• [Instructions for the task]: Look for the word "center" in the entries and copy every line where it shows up.

[Opening Source information section]

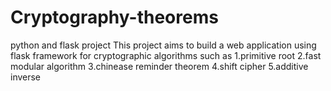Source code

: # Cryptography-theorems
python and flask project
This project aims to build a web application using flask framework for cryptographic algorithms such as
1.primitive root
2.fast modular algorithm
3.chinease reminder theorem
4.shift cipher
5.additive inverse
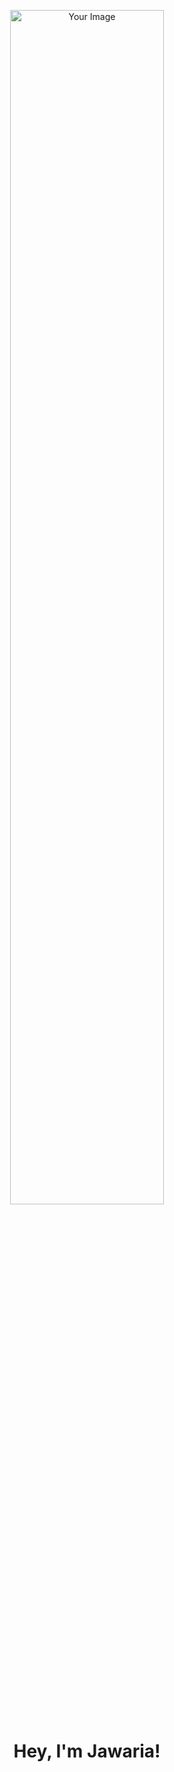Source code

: <!-- Display an image from the assets folder -->
<p align="center">
  <img src="assets/your-image.png" width="70%" alt="Your Image">
</p>

<h1 align="center">Hey, I'm Jawaria!</h1>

[Closing Source information section]

• [Task result]:
<p align="center">
<h1 align="center">Hey, I'm Jawaria!</h1>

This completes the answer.